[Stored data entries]
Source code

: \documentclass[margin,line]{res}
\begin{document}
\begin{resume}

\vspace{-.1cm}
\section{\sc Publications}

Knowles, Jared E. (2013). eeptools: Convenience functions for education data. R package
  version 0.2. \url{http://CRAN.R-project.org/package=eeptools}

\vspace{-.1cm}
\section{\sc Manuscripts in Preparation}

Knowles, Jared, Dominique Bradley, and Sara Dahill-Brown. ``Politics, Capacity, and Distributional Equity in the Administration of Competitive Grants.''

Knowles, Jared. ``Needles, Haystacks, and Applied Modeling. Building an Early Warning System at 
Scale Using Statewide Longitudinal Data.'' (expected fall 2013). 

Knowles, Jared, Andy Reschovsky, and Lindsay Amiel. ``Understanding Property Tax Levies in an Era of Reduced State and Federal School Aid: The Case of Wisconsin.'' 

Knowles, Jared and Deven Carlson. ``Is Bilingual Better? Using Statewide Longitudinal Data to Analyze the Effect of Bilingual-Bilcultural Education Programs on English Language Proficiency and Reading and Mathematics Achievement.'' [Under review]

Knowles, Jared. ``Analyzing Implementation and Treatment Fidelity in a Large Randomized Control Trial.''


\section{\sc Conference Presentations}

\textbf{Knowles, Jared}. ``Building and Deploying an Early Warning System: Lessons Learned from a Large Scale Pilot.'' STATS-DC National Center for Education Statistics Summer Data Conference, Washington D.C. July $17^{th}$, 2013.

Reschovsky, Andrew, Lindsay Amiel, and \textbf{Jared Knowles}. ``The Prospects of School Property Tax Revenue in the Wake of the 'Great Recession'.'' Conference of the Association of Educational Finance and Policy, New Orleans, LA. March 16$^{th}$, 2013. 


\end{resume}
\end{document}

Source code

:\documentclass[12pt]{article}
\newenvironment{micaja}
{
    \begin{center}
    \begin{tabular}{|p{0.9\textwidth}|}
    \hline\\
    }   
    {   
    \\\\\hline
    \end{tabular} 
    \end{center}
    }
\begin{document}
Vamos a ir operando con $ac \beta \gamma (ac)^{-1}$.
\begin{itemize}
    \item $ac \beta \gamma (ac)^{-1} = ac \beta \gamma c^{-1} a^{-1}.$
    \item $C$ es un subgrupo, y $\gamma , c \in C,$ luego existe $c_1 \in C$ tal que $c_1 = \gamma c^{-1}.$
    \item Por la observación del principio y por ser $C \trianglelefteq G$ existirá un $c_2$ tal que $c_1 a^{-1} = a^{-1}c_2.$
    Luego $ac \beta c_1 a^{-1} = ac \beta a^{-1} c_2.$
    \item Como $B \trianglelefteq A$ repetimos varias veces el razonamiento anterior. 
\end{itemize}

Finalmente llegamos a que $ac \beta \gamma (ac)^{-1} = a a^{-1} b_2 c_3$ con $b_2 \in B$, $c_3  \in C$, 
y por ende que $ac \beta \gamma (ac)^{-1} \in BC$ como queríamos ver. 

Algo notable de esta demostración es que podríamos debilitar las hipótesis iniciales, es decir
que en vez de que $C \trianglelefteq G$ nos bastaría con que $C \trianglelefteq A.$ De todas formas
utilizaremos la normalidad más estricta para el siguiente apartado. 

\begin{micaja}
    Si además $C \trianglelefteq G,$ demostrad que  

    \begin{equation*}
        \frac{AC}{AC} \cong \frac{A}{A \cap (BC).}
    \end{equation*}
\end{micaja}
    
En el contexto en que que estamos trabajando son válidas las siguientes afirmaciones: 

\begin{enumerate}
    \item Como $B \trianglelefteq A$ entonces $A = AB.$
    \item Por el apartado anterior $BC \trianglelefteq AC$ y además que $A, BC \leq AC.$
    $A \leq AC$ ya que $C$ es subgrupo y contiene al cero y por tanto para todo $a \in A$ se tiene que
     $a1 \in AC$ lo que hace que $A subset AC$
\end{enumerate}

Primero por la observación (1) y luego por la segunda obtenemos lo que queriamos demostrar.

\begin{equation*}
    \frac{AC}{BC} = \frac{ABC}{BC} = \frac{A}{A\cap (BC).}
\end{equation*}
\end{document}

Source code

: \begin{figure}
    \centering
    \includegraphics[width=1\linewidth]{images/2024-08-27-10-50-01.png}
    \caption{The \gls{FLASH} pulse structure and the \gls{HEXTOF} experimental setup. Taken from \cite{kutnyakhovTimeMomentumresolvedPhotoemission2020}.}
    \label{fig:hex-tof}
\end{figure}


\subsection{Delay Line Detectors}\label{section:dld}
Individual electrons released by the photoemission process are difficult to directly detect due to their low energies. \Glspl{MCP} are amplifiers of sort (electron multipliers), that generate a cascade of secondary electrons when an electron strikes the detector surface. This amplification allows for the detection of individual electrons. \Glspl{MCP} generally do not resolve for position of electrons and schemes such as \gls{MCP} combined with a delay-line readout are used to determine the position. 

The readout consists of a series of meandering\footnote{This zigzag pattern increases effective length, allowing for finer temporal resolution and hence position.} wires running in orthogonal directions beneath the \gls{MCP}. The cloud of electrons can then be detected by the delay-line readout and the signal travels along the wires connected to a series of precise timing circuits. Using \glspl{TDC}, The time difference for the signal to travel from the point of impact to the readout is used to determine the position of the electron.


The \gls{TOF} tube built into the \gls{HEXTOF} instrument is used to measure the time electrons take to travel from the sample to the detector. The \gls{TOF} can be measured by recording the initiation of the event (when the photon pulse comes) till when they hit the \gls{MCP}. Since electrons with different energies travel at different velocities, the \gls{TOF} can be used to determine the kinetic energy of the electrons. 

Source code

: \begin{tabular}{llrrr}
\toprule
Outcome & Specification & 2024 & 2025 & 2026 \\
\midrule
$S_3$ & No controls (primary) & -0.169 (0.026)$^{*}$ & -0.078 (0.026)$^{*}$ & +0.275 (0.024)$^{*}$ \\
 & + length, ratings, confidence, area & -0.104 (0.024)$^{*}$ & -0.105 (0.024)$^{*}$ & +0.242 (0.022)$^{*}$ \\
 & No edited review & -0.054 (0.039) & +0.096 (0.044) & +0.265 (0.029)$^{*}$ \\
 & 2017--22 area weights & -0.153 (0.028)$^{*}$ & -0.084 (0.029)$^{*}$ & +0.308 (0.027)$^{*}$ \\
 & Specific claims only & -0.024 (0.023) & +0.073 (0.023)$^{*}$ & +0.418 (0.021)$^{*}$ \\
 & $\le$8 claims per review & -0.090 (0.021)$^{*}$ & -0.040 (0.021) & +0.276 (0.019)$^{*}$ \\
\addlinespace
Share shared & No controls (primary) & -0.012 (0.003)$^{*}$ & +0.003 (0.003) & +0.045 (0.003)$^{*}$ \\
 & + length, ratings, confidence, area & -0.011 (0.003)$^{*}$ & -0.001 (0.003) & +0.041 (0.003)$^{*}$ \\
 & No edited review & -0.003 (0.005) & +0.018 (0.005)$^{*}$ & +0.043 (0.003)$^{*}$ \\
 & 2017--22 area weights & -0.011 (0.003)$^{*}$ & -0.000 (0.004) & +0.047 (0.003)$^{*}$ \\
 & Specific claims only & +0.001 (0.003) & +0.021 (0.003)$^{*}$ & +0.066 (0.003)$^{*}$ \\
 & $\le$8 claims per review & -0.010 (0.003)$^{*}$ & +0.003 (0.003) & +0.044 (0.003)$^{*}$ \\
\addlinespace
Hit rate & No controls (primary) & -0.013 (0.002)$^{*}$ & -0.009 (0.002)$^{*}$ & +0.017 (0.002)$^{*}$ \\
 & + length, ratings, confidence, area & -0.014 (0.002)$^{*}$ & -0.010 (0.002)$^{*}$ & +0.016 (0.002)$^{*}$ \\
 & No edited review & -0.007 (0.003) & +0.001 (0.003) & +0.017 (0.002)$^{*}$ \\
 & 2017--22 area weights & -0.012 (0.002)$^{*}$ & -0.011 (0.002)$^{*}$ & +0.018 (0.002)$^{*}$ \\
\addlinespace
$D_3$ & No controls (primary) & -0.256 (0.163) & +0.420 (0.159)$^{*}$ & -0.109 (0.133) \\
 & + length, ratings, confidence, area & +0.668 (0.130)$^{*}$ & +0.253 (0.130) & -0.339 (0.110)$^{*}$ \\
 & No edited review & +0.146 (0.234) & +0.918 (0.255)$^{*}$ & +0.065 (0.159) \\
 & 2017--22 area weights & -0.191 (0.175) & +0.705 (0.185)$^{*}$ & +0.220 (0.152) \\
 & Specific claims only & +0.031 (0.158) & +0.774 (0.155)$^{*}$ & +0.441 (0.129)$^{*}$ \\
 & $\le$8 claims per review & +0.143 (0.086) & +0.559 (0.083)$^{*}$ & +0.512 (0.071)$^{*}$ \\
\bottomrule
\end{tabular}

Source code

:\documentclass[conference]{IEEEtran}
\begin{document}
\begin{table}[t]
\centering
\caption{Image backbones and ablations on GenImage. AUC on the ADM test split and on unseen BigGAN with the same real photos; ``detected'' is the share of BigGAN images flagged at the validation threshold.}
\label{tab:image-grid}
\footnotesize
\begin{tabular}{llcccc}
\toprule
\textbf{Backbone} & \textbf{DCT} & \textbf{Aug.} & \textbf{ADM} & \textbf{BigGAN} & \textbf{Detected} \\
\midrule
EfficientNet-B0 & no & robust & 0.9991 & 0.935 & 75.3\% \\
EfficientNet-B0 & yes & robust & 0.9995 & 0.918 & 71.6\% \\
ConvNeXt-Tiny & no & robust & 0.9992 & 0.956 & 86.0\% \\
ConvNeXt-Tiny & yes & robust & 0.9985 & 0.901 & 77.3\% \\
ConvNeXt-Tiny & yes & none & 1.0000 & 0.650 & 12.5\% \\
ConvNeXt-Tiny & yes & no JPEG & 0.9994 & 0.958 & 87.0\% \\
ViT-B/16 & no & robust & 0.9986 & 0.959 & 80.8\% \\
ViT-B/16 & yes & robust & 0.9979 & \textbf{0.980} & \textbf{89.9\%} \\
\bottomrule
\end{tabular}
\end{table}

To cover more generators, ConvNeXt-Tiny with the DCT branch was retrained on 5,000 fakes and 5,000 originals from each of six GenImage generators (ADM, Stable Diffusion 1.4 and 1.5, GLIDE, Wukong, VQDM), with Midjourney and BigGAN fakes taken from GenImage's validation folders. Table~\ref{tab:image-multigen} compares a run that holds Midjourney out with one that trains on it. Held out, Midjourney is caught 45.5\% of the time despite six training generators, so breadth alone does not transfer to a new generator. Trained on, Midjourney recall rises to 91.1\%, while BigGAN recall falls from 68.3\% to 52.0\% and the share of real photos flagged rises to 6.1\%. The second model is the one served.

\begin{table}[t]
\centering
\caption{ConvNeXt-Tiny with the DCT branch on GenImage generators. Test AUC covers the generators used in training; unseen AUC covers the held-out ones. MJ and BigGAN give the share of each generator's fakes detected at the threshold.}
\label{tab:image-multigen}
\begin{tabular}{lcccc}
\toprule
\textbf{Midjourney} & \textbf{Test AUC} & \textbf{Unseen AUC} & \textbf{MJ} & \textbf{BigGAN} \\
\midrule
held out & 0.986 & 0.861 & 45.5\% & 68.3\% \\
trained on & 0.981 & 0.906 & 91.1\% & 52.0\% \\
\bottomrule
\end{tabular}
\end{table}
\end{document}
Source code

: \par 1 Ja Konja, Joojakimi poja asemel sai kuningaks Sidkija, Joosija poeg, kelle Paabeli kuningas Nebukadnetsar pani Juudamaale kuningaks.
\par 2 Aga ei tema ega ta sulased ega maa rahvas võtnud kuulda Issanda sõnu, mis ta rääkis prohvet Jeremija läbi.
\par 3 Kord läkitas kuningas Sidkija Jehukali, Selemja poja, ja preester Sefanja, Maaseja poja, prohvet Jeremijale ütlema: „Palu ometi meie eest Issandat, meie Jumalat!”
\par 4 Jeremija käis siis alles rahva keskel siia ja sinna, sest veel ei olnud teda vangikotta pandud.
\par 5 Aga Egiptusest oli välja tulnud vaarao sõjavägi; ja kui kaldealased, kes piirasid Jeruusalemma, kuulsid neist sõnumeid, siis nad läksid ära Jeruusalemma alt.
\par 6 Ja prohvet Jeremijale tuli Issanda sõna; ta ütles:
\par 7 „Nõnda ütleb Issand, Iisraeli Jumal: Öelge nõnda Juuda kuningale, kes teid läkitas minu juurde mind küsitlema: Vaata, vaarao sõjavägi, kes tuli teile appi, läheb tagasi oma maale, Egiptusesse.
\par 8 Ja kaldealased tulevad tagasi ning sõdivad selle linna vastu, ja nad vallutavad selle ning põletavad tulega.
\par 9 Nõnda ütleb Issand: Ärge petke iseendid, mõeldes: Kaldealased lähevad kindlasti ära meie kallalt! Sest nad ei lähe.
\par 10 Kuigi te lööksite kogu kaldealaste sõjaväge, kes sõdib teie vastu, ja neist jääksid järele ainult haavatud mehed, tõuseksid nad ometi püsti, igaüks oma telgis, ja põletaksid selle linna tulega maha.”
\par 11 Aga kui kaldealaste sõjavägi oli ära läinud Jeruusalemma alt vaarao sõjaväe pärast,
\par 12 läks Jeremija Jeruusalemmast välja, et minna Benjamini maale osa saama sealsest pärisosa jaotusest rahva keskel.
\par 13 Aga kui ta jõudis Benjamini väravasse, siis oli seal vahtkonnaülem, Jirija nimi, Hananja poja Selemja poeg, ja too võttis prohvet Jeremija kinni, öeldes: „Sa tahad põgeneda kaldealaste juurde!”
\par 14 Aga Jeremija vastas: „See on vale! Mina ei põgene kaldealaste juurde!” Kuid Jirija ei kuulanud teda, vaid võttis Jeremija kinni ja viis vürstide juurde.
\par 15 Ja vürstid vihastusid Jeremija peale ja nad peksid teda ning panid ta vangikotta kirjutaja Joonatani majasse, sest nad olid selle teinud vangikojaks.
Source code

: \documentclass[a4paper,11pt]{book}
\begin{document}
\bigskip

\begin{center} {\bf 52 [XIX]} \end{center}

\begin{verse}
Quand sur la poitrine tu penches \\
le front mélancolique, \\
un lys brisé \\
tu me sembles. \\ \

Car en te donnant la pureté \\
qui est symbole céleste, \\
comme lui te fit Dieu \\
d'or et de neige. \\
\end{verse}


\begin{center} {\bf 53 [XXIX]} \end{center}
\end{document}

## Problem description
Among the entries above, how many lines hold the string "välja"? Give the number by itself.

## The completed task
2